## What you need to do
The pictures do not go in the copy. Reproduce the rest of the entries exactly.

## Exercise materials
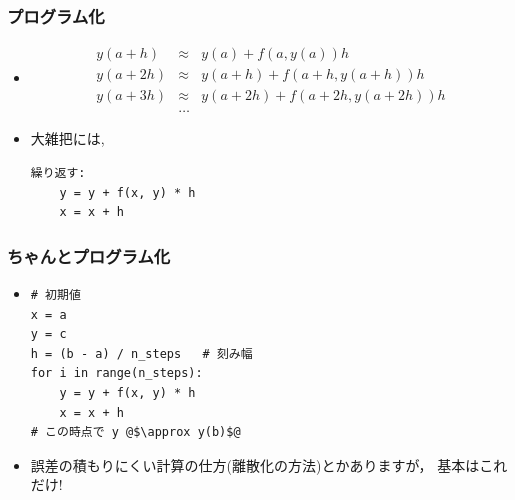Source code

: \documentclass[12pt,dvipdfmx]{beamer}
\begin{document}
\begin{frame}[fragile]
\frametitle{プログラム化}
\begin{itemize}
\item []
  \begin{eqnarray*}
    y(a+h) & \approx & y(a) + f(a, y(a)) h \\
    y(a+2h) & \approx & y(a+h) + f(a+h, y(a+h)) h \\
    y(a+3h) & \approx & y(a+2h) + f(a+2h, y(a+2h)) h \\
    & \ldots & 
  \end{eqnarray*}
\item 大雑把には,
\begin{lstlisting}
繰り返す:
    y = y + f(x, y) * h
    x = x + h
\end{lstlisting}
\end{itemize}
\end{frame}

\begin{frame}[fragile]
\frametitle{ちゃんとプログラム化}
\begin{itemize}
\item []

\begin{lstlisting}
# 初期値    
x = a
y = c
h = (b - a) / n_steps   # 刻み幅
for i in range(n_steps):
    y = y + f(x, y) * h
    x = x + h
# この時点で y @$\approx y(b)$@
\end{lstlisting}

\item 誤差の積もりにくい計算の仕方(離散化の方法)とかありますが，
  基本はこれだけ!
\end{itemize}
\end{frame}
\end{document}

## The answer
Source code

: \documentclass[12pt,dvipdfmx]{beamer}
\begin{document}
\begin{frame}[fragile]
\frametitle{プログラム化}
\begin{itemize}
\item []
  \begin{eqnarray*}
    y(a+h) & \approx & y(a) + f(a, y(a)) h \\
    y(a+2h) & \approx & y(a+h) + f(a+h, y(a+h)) h \\
    y(a+3h) & \approx & y(a+2h) + f(a+2h, y(a+2h)) h \\
    & \ldots & 
  \end{eqnarray*}
\item 大雑把には,
\begin{lstlisting}
繰り返す:
    y = y + f(x, y) * h
    x = x + h
\end{lstlisting}
\end{itemize}
\end{frame}

\begin{frame}[fragile]
\frametitle{ちゃんとプログラム化}
\begin{itemize}
\item []

\begin{lstlisting}
# 初期値    
x = a
y = c
h = (b - a) / n_steps   # 刻み幅
for i in range(n_steps):
    y = y + f(x, y) * h
    x = x + h
# この時点で y @$\approx y(b)$@
\end{lstlisting}

\item 誤差の積もりにくい計算の仕方(離散化の方法)とかありますが，
  基本はこれだけ!
\end{itemize}
\end{frame}
\end{document}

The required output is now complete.